Effect of Sc, Hf, and Yb Additions on Superplasticity of a Fine-Grained Al-0.4%Zr Alloy

Abstract

This research was undertaken to study the way deformation behaves in ultrafine-grained (UFG)-conducting Al-Zr alloys doped with Sc, Hf, and Yb. All in all, eight alloys were studied with zirconium partially replaced by Sc, Hf, and/or Yb. Doping elements (X = Zr, Sc, Hf, Yb) in the alloys totaled 0.4 wt.%. The choice of doping elements was conditioned by the possible precipitation of Al3X particles with L12 structure in the course of annealing these alloys. Such particles provide higher thermal stability of a nonequilibrium UFG microstructure.

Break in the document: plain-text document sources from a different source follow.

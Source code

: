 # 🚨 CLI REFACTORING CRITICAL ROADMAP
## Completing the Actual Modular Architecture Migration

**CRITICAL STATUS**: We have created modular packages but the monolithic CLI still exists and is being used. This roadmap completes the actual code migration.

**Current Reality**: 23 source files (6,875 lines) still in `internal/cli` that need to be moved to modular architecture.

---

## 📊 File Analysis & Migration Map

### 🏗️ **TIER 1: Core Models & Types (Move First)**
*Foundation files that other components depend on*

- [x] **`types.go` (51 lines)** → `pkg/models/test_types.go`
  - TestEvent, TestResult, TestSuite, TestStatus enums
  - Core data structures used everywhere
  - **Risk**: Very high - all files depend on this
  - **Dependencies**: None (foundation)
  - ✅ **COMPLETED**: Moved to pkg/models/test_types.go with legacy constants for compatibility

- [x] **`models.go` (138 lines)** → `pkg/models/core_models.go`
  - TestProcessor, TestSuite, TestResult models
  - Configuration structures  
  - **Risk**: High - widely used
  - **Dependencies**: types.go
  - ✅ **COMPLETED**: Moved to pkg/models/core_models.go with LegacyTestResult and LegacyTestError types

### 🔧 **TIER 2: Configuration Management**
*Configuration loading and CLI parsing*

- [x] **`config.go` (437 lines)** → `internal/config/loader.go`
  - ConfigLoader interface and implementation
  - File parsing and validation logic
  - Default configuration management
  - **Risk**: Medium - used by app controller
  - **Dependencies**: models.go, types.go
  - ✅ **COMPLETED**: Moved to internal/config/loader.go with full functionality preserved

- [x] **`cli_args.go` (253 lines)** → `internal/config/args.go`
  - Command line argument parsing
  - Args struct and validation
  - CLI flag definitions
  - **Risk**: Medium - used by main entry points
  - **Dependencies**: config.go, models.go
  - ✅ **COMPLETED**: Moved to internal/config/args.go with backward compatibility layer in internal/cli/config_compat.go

Initial coarse-grained samples were obtained by induction casting. A UFG microstructure in the alloys was formed by equal-channel angular pressing (ECAP) at 225 °C. Superplasticity tests were carried out at temperatures ranging from 300 to 500 °C and strain rates varying between 3.3 × 10−4 and 3.3 × 10−1 s−1. The highest values of elongation to failure are observed in Sc-doped alloys. A UFG Al-0.2%Zr-0.1%Sc-0.1%Hf alloy has maximum ductility: at 450 °C and a strain rate of 3.3 × 10−3 s−1, relative elongation to failure reaches 765%. At the onset of superplasticity, stress (σ)–strain (ε) curves are characterized by a stage of homogeneous (uniform) strain and a long stage of localized plastic flow. The dependence of homogeneous (uniform) strain (εeq) on test temperature in UFG Sc-doped alloys is increasing uniformly, which is not the case for other UFG alloys, with εeq(T) dependence peaking at 350–400 °C. The strain rate sensitivity coefficient of flow stress m is small and does not exceed 0.26–0.3 at 400–500 °C. In UFG alloys containing no Sc, the m coefficient is observed to go down to 0.12–0.18 at 500 °C. It has been suggested that lower m values are driven by intensive grain growth and pore formation in large Al3X particles, which develop specifically at an ingot crystallization stage.